You can be right or you can be happily married— not both
Written with Zivia Reischer
My husband is a good person and I try to be a good wife. I know no one is perfect and that in marriage you need to overlook a lot of things. I try to focus on my husband’s strengths (and baruch Hashem there are many) and not to focus on what he does wrong. But sometimes it gets to be too much and I just snap.
For example, this year the Yom Tov calendar was very challenging. It seemed like every other day was Erev Shabbos or Erev Yom Tov, the kids never seemed to have school, but of course we both had to work regardless. I was cooking nonstop for a month — plus all the shopping, cleaning, and laundry that making Yom Tov entails. Meanwhile my husband would come home from work and plant himself on the couch while I’d be frantically trying to cook and the kids would be demolishing the house around me. I’d be trying to make supper and make Yom Tov and keep everything going and he’d literally just sit there — or maybe if it was really noisy, he’d go into his study and shut the door! As if the kids weren’t climbing the bookshelves or dumping out all the toys or pulling on me and crying while I was trying to get everything done. Eventually I just lost it and screamed at him to get off the couch and help me.

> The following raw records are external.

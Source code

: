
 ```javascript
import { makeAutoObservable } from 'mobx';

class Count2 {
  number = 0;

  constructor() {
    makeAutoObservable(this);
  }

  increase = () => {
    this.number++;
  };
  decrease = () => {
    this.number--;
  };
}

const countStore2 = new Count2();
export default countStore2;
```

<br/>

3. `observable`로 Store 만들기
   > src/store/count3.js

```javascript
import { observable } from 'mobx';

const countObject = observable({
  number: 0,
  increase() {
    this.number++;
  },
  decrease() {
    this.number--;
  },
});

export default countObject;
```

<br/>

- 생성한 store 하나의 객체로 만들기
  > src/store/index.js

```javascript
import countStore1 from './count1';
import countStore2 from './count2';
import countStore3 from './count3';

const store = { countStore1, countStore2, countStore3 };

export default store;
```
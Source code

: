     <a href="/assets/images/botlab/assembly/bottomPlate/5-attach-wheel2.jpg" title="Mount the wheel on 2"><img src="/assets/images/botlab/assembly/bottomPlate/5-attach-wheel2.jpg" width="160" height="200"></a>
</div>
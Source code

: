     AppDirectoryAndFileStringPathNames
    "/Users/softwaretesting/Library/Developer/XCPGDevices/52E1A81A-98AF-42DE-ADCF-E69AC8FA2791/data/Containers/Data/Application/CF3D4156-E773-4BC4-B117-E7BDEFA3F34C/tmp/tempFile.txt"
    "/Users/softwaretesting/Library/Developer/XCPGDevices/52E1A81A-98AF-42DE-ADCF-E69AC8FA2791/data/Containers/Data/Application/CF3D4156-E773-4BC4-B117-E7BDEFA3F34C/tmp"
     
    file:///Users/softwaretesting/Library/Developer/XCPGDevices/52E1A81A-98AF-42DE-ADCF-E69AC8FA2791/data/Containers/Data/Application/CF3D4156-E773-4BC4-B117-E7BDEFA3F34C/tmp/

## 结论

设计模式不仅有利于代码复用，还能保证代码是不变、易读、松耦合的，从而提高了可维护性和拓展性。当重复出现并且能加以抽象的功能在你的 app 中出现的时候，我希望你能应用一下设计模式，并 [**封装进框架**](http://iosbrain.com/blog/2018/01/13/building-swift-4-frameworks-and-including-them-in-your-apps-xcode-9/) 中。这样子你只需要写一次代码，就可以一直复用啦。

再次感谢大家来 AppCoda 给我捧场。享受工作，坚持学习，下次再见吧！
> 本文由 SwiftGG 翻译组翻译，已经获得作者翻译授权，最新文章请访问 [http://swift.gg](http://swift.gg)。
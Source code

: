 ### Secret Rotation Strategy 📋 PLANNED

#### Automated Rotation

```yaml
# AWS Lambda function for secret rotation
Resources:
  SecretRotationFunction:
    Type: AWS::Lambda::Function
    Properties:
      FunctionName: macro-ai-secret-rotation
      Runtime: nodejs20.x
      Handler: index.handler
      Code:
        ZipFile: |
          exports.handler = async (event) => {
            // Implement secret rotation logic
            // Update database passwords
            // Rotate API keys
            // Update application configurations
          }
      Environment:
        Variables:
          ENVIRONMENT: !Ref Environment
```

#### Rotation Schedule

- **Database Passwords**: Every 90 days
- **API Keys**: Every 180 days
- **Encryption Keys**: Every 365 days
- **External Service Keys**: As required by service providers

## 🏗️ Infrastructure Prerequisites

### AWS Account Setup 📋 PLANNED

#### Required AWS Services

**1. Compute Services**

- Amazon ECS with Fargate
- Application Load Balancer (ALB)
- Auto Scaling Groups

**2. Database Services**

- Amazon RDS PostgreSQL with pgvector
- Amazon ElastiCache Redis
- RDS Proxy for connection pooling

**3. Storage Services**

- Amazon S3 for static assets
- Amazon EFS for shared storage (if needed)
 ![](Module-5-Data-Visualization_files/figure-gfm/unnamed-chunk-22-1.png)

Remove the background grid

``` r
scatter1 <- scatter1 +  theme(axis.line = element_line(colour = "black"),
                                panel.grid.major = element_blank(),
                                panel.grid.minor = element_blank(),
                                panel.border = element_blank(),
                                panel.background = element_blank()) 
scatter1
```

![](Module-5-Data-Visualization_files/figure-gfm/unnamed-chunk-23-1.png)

He did get up and help, but he was quiet and distant for a few days afterward. I know I’m not supposed to yell like that, but I don’t get him. Why does he just sit around and watch me struggle? Why doesn’t he take the initiative and get involved and help? I get that he feels hurt when I talk to him like that, but I don’t know how to change this dynamic.
You’re a hundred percent right that he should take responsibility and help you. But you can be right or you can be happily married — not both.